A obra cria um magnetismo visual ao misturar as ilustrações da argentina, marcadas por personagens feitas com contornos pretos e cores chapadas que desrespeitam as bordas, à técnica de costura palestina, usada em vestidos, roupas de todo tipo e objetos de decoração. Para isso, a autora escaneou um xale que ganhou quando visitou o território, em 2018.
É aí que o título faz desabrochar o estranhamento que sempre aparece nos livros da ilustradora, que brincam com a quebra de regras e o exercício da liberdade. Isol digitalizou não só a parte da frente do bordado, mas também o avesso, onde sobram fios, nós e excessos de linhas. Os dois lados são usados nas ilustrações. Enquanto um mostra visualmente e narrativamente o mundo que conhecemos, o outro exibe um universo mágico chamado de Lado de Trás.
"A parte de trás do tecido me pareceu um lugar mais plástico, selvagem, imprevisível", diz. "Então resolvi trabalhar com essa ideia de dois mundos separados, mas que ao mesmo tempo são parte um do outro."
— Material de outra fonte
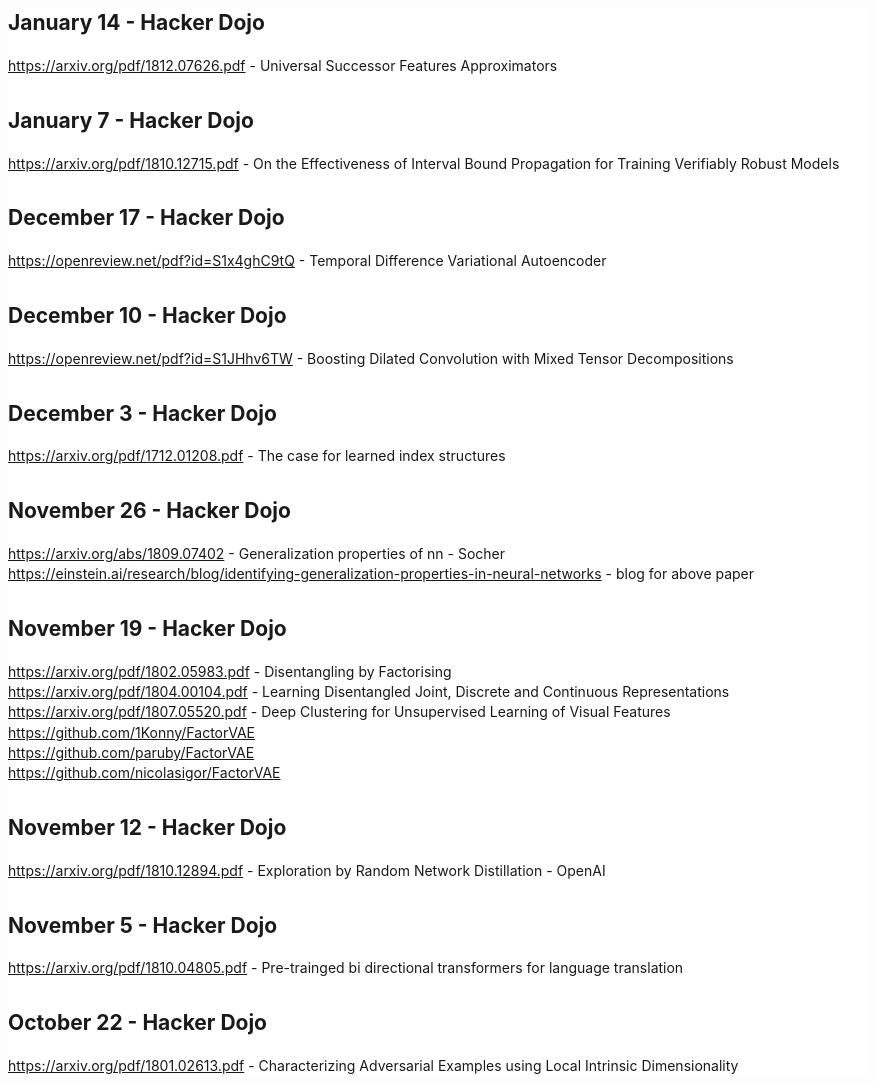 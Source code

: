 
## January 14 - Hacker Dojo
https://arxiv.org/pdf/1812.07626.pdf - Universal Successor Features Approximators  

## January 7 - Hacker Dojo
https://arxiv.org/pdf/1810.12715.pdf - On the Effectiveness of Interval Bound Propagation for Training Verifiably Robust Models  

## December 17 - Hacker Dojo
https://openreview.net/pdf?id=S1x4ghC9tQ - Temporal Difference Variational Autoencoder


## December 10 - Hacker Dojo  
https://openreview.net/pdf?id=S1JHhv6TW - Boosting Dilated Convolution with Mixed Tensor Decompositions  

## December 3 - Hacker Dojo 
https://arxiv.org/pdf/1712.01208.pdf - The case for learned index structures  

## November 26 - Hacker Dojo 
https://arxiv.org/abs/1809.07402 - Generalization properties of nn - Socher  
https://einstein.ai/research/blog/identifying-generalization-properties-in-neural-networks - blog for above paper   

## November 19 - Hacker Dojo  
https://arxiv.org/pdf/1802.05983.pdf - Disentangling by Factorising  
https://arxiv.org/pdf/1804.00104.pdf - Learning Disentangled Joint, Discrete and Continuous Representations  
https://arxiv.org/pdf/1807.05520.pdf - Deep Clustering for Unsupervised Learning of Visual Features  
https://github.com/1Konny/FactorVAE  
https://github.com/paruby/FactorVAE    
https://github.com/nicolasigor/FactorVAE  

## November 12 - Hacker Dojo
https://arxiv.org/pdf/1810.12894.pdf - Exploration by Random Network Distillation - OpenAI  

## November 5 - Hacker Dojo 
https://arxiv.org/pdf/1810.04805.pdf - Pre-trainged bi directional transformers for language translation  


## October 22 - Hacker Dojo  
https://arxiv.org/pdf/1801.02613.pdf - Characterizing Adversarial Examples using Local Intrinsic Dimensionality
Na trama, a menina protagonista é a ponte entre a zona visível e a invisível, acessando o verso dos bordados com a ajuda de sonhos e de objetos que vai perdendo pelo caminho. As quinquilharias vão parar no desconhecido terreno do avesso e servem de elo entre o nosso lado e o místico Lado de Trás.
A metáfora visual e estética tenta dar resposta à simples pergunta "onde vão parar as coisas que perdemos?", mas acaba tocando em pontos mais profundos. É impossível ler uma história sobre mundos irmãos e separados, ainda mais ilustrados com bordados palestinos, sem pensar nos conflitos entre Israel e Palestina. A perda de coisas na realidade invertida também recebe novos significados num contexto tomado pela pandemia de Covid-19 e por despedidas e perdas forçadas.
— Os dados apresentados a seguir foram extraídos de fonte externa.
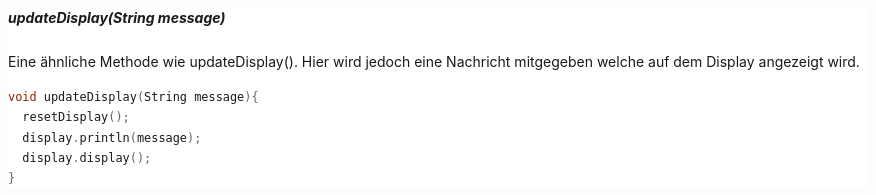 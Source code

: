##### updateDisplay(String message)
Eine ähnliche Methode wie updateDisplay(). Hier wird jedoch eine Nachricht mitgegeben welche auf dem Display angezeigt wird.

```cpp
void updateDisplay(String message){
  resetDisplay();
  display.println(message);
  display.display();
}
```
"Histórias precisam trazer conflitos e, muitas vezes, ter um quê de rispidez para falar do que é humano. Muita gente quer tirar isso dos livros para crianças, porque julga que esses elementos não fazem bem à infância. Mas aí geramos uma censura estranha, que é uma censura, digamos, progressista", avalia Isol.
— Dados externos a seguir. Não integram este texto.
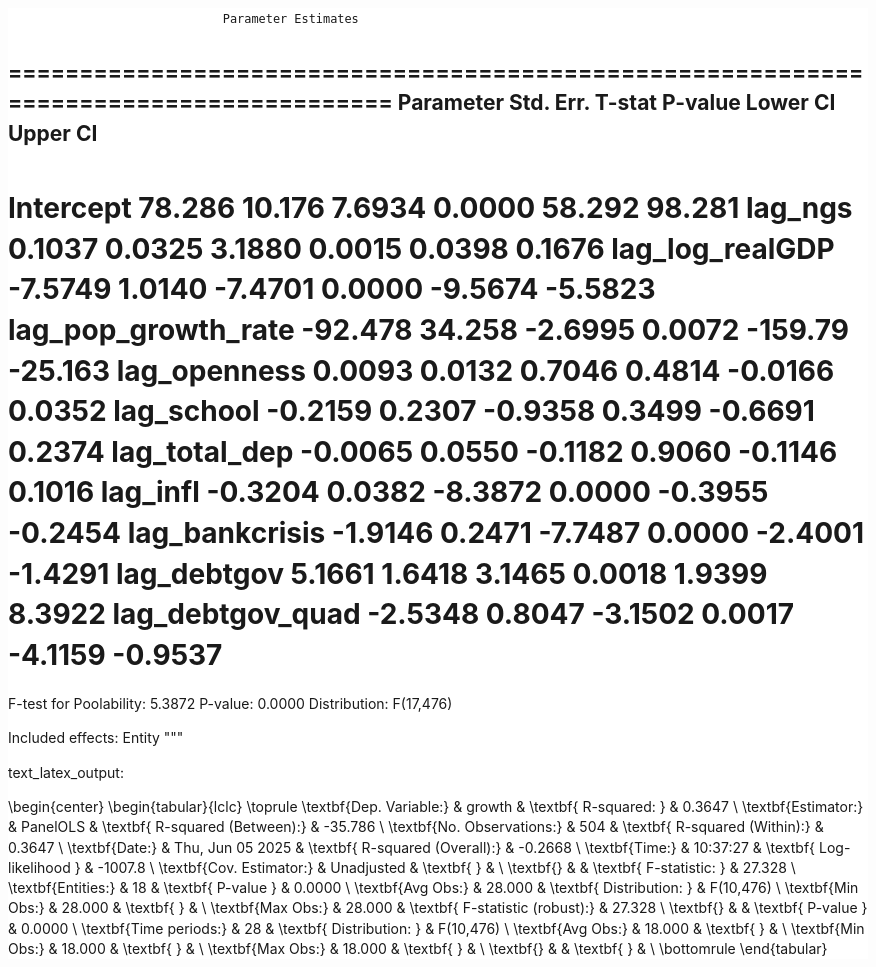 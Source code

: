                                   Parameter Estimates                                  
=======================================================================================
                     Parameter  Std. Err.     T-stat    P-value    Lower CI    Upper CI
---------------------------------------------------------------------------------------
Intercept               78.286     10.176     7.6934     0.0000      58.292      98.281
lag_ngs                 0.1037     0.0325     3.1880     0.0015      0.0398      0.1676
lag_log_realGDP        -7.5749     1.0140    -7.4701     0.0000     -9.5674     -5.5823
lag_pop_growth_rate    -92.478     34.258    -2.6995     0.0072     -159.79     -25.163
lag_openness            0.0093     0.0132     0.7046     0.4814     -0.0166      0.0352
lag_school             -0.2159     0.2307    -0.9358     0.3499     -0.6691      0.2374
lag_total_dep          -0.0065     0.0550    -0.1182     0.9060     -0.1146      0.1016
lag_infl               -0.3204     0.0382    -8.3872     0.0000     -0.3955     -0.2454
lag_bankcrisis         -1.9146     0.2471    -7.7487     0.0000     -2.4001     -1.4291
lag_debtgov             5.1661     1.6418     3.1465     0.0018      1.9399      8.3922
lag_debtgov_quad       -2.5348     0.8047    -3.1502     0.0017     -4.1159     -0.9537
=======================================================================================

F-test for Poolability: 5.3872
P-value: 0.0000
Distribution: F(17,476)

Included effects: Entity
"""


text_latex_output:

\begin{center}
\begin{tabular}{lclc}
\toprule
\textbf{Dep. Variable:}         &       growth       & \textbf{  R-squared:         }   &      0.3647      \\
\textbf{Estimator:}             &      PanelOLS      & \textbf{  R-squared (Between):}  &     -35.786      \\
\textbf{No. Observations:}      &        504         & \textbf{  R-squared (Within):}   &      0.3647      \\
\textbf{Date:}                  &  Thu, Jun 05 2025  & \textbf{  R-squared (Overall):}  &     -0.2668      \\
\textbf{Time:}                  &      10:37:27      & \textbf{  Log-likelihood     }   &     -1007.8      \\
\textbf{Cov. Estimator:}        &     Unadjusted     & \textbf{                     }   &                  \\
\textbf{}                       &                    & \textbf{  F-statistic:       }   &      27.328      \\
\textbf{Entities:}              &         18         & \textbf{  P-value            }   &      0.0000      \\
\textbf{Avg Obs:}               &       28.000       & \textbf{  Distribution:      }   &    F(10,476)     \\
\textbf{Min Obs:}               &       28.000       & \textbf{                     }   &                  \\
\textbf{Max Obs:}               &       28.000       & \textbf{  F-statistic (robust):} &      27.328      \\
\textbf{}                       &                    & \textbf{  P-value            }   &      0.0000      \\
\textbf{Time periods:}          &         28         & \textbf{  Distribution:      }   &    F(10,476)     \\
\textbf{Avg Obs:}               &       18.000       & \textbf{                     }   &                  \\
\textbf{Min Obs:}               &       18.000       & \textbf{                     }   &                  \\
\textbf{Max Obs:}               &       18.000       & \textbf{                     }   &                  \\
\textbf{}                       &                    & \textbf{                     }   &                  \\
\bottomrule
\end{tabular}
Na visão dela, esta é uma época de controle da literatura, sobretudo da infantojuvenil. "É o contrário do artístico, que é o campo da liberdade", afirma. "Se todos os personagens são exemplos de conduta, não existe história. O mesmo vale no nível gráfico. Tudo está virando desenhinho, principalmente nos Estados Unidos."
Cercada de livros em sua casa, em Buenos Aires, de onde conversa com este blog por chamada de vídeo, a escritora e ilustradora tira das prateleiras uma série de títulos fundamentais para a sua própria infância. São contos que falam de mesquinharias, ambições, pobreza, violência, muitos com ilustrações consideradas ousadas ainda hoje, feitas por nomes como Hermenegildo Sábat, cartunista que marcou a imprensa argentina.
"Falar da importância de cuidar do planeta ou de respeitar as diferenças é importante, mas isso não é função da arte. Se acharmos que a arte precisa educar, estamos fritos. Porque ela vai bem mais fundo, abre diálogos com o que é mais primitivo e coloca o leitor em conflito. Se um livro se limita ao que é seguro e ao que todos já sabem, é um mau livro. É preciso mais. A arte nos desloca."